Philosophers have a name for this calculating logic: utilitarianism. They’ve been debating it for 200 years. Some says it’s sensible; others say it’s ruthless. Lately, however, the debate has been overrun by neuroscience. According to the neuroscientists, philosophers on both sides are wrong, because morality doesn’t come from God or transcendent reason. It comes from the brain.

Now that is a very controversial interesting idea. Honestly, it makes perfect logical sense in my opinion. We are still fairly primitive organisms with the primary goal of surviving in life. Sure, we have all kinds of things that occasionally trump this overreaching goal to survive (such as random acts of kindness and compassion), but these are far and few between. Based on this primary goal to survive comes the idea of utilitarianism in which, basically, the greatest good for the great number of people should win out in a decision making scenario. A classic example this article mentions is the idea of pushing a fatally wounded person out of a life boat who would otherwise sink the life boat resulting in everyone’s death. It’s not pretty, it’s not friendly, and it’s certainly not politically correct, but it does make good utilitarian sense. If you want a good example that will make your brain hurt: you can only save one person. do you save your 90 year old father, or do you save a 22 year old doctor? From a strictly utilitarian perspective you should save the young doctor because 1. he’s young and your father isn’t and 2. he’s going to be able to save other lives and your father won’t. It is important to note that I am not suggesting that any decision should be made based solely on utilitarian ideas, but it should be a contributing factor. 

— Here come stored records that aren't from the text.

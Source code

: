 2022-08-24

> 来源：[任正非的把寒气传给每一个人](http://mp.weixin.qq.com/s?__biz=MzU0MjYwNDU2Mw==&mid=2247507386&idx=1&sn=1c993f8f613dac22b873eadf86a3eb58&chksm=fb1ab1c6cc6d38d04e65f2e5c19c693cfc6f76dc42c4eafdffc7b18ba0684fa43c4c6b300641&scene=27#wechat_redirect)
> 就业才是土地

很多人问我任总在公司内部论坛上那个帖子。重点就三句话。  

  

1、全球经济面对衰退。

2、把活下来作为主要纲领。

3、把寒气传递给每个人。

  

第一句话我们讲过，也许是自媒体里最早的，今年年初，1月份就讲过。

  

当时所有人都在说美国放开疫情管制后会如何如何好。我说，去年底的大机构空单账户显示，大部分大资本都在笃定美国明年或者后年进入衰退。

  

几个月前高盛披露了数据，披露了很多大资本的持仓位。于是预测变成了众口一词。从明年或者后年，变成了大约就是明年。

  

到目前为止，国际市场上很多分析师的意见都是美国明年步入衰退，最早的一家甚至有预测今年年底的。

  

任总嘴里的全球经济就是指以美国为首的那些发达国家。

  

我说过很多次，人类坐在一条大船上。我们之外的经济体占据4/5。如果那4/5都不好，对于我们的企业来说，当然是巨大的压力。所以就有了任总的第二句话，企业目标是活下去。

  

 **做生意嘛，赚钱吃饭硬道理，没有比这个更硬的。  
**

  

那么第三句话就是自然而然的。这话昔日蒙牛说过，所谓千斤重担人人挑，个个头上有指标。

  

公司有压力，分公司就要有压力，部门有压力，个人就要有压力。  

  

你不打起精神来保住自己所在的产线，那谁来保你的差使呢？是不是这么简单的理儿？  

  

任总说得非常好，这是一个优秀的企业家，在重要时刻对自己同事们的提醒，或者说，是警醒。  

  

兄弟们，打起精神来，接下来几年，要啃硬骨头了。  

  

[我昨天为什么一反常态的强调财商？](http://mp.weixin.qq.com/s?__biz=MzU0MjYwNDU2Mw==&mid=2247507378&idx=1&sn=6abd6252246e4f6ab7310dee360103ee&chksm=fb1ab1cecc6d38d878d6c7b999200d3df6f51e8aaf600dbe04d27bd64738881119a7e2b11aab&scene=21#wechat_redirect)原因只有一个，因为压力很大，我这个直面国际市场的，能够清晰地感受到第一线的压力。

The authors say that “morality doesn’t come from God or transcendent reason”. That is incredibly intriguing if you think about it. A fair amount of people blindly assume that morality is some kind of innate set of rules that is set forth by some “higher being” that governs the lives of all organisms. This however is unrealistic, and to be blunt, completely wrong. Coming from someone who is a agnostic, claiming that some “higher being” aka God defines the morality of everything is sadly lacking because it leaves out anyone who does not believe in a particular “higher being” and therefore, in theory, the same set of moral rules would not apply to those non-believers. People would then argue that their particular moral rules as set forth by their particular “higher being” should apply to all because …well, because that is what is right, right? You now begin to see how this type of thinking breaks down. Who is to say that my moral rules are more important than your moral rules? Certainly my “higher being” has more morality than your “higher being” right?

Morality comes from society. It comes from what a given group of people determine to be acceptable practices that are then enforced and followed by the populous. Morality also comes from the brain. It has already been scientifically demonstrated that the brain has several areas that function in tandem to provide both an emotional side to a decision and to provide a numeric utilitarian side to a decision. Morality is the combination of these two (typically opposing) types of decision making.

p.s. One very small problem with an otherwise excellent write up. The author says “Last year, psychologists proved they could boost people’s willingness to kill in a utilitarian dilemma just by showing them a five-minute clip from Saturday Night Live.” Psychologists and scientists do not “prove” anything with scientific research. Scientists show that something is more likely than chance or less likely than chance, but they cannot never fully “prove” anything. It may seem like a small thing, but it’s an important difference.